Chart showing correlation between Bitcoin and the S&P 500. Source: IMF blog
Published on January 11, the IMF report states that cryptocurrencies are “no longer on the fringes of the financial system,” and it expresses concern about the growing correlation with equities.
The report argues that Bitcoin’s wider adoption and its rising correlation with stocks reduce the potential “risk-diversification benefits” that many investors seek when choosing it over traditional assets such as gold.

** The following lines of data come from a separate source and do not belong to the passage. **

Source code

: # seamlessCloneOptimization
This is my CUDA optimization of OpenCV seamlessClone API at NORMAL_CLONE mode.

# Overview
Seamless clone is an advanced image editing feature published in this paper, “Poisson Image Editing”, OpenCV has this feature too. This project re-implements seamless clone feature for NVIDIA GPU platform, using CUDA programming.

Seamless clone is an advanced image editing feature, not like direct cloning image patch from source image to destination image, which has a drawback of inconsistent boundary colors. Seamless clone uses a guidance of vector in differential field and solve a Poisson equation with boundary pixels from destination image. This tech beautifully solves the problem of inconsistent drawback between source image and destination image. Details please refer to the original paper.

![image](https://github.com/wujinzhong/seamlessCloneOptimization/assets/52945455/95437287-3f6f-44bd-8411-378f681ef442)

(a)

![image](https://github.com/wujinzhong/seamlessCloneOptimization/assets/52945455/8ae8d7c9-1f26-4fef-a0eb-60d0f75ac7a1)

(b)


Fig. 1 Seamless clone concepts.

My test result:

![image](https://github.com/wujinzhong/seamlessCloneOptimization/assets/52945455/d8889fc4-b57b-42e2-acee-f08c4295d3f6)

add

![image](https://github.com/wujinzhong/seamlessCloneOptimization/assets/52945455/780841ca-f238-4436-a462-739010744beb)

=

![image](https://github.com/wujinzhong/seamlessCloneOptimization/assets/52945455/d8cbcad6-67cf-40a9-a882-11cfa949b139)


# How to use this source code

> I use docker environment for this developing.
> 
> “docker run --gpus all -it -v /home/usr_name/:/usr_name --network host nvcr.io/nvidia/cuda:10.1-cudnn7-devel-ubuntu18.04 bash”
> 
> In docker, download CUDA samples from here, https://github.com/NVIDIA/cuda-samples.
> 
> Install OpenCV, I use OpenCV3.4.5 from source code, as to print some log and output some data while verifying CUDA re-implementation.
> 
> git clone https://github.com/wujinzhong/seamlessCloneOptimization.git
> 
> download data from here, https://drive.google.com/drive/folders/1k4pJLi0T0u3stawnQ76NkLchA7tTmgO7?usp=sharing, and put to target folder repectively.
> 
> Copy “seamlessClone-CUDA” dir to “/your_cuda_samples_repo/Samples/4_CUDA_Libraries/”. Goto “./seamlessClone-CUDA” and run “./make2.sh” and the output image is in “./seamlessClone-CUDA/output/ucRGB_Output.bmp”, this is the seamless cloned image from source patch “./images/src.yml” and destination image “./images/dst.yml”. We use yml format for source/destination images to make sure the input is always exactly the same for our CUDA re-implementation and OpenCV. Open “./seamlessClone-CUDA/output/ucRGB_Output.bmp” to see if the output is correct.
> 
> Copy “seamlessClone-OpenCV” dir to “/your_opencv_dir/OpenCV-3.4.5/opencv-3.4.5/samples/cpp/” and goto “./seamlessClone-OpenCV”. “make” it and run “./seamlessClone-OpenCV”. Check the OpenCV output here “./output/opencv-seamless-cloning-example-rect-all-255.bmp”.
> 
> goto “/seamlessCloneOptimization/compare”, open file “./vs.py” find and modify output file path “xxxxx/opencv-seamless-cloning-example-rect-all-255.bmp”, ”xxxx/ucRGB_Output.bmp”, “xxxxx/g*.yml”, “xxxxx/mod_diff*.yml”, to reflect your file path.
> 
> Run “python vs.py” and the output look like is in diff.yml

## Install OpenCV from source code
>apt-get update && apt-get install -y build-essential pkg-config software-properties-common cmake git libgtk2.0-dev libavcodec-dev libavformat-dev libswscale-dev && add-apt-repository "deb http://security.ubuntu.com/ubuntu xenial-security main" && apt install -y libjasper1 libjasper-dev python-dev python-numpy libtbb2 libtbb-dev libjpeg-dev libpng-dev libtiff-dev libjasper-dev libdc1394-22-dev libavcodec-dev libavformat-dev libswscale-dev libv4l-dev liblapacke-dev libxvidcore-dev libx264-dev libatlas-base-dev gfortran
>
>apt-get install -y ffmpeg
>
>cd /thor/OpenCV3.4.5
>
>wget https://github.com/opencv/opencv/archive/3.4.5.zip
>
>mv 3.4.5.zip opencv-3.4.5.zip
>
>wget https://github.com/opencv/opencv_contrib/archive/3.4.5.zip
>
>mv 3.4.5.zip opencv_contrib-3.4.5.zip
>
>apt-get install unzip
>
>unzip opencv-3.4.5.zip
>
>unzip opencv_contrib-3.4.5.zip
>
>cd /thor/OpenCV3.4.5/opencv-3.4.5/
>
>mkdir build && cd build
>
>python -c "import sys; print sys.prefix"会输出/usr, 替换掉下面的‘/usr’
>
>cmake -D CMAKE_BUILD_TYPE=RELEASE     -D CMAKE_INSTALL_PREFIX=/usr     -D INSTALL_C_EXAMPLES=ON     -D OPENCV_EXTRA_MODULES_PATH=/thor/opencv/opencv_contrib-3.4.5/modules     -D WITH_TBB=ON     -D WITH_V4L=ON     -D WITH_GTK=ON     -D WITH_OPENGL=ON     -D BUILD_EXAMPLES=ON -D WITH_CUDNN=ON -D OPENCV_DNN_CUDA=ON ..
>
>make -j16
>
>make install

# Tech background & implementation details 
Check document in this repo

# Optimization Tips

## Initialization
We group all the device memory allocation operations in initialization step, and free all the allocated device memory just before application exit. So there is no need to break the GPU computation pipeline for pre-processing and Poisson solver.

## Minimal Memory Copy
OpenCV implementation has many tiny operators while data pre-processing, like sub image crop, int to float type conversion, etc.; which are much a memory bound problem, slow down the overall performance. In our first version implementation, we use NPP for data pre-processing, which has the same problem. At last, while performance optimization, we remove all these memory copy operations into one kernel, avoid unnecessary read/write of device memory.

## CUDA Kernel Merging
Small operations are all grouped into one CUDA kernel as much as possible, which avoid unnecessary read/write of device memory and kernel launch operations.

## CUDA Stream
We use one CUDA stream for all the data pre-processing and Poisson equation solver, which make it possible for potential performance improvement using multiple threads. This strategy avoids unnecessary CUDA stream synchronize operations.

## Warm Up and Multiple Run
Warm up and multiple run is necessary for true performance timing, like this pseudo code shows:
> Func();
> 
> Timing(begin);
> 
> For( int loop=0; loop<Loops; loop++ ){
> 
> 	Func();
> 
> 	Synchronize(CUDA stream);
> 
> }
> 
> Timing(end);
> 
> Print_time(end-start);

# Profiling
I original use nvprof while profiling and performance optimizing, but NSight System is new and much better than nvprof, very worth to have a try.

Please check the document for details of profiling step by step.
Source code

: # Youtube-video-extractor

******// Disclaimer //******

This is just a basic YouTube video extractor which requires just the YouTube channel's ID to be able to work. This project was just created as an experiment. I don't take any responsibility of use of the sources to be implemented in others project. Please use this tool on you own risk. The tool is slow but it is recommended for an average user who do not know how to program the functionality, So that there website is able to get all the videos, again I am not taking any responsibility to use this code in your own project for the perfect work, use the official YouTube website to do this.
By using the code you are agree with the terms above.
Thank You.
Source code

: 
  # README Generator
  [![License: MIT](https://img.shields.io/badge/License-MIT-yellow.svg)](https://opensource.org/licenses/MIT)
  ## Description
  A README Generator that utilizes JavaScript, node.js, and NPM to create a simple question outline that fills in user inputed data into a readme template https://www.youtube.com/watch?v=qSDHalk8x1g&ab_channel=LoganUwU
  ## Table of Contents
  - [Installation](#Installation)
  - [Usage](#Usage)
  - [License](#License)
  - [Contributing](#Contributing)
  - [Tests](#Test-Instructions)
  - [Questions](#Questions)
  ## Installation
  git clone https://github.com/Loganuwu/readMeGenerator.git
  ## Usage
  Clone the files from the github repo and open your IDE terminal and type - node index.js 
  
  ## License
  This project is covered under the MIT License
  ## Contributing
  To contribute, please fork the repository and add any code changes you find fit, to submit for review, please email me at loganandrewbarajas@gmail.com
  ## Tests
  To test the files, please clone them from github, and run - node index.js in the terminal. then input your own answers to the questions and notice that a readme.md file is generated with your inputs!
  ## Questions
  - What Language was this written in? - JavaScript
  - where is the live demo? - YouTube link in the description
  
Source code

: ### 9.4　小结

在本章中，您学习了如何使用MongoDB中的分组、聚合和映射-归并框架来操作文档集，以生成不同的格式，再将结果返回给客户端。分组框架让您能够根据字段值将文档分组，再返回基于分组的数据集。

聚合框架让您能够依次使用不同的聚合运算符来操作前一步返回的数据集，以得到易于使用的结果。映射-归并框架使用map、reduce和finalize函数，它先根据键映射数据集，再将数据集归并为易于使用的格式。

The correlation between Bitcoin and the S&P 500 has proven to be significantly higher than correlations observed between equities and gold or major global currencies.
The IMF says the synchronized trading seen with the stock market suggests Bitcoin behaves more like a risky asset than a hedge.
According to the IMF, this dynamic exposes markets to a particular threat — namely, the risk that losses could “spread across financial markets.”
In its assessment, the institution warns that sharp declines in the Bitcoin market can trigger risk aversion among investors. That, in turn, may cause them to pull back from equities.
“Spillovers in the opposite direction — that is, from the S&P 500 to Bitcoin — are on average of a similar magnitude, suggesting that sentiment on one market is transmitted to the other in a non-trivial way,” the report added.
Pointing to systemic concerns, the IMF recommends adopting a global regulatory framework focused on supervision, which could help mitigate risks to the financial system.
In December, CNBC “Fast Money” trader Brian Kelly said Bitcoin and the Nasdaq were trading in lockstep. He noted a 30-day correlation of around 47% at the time, with Bitcoin often acting as a leading indicator for stock indices.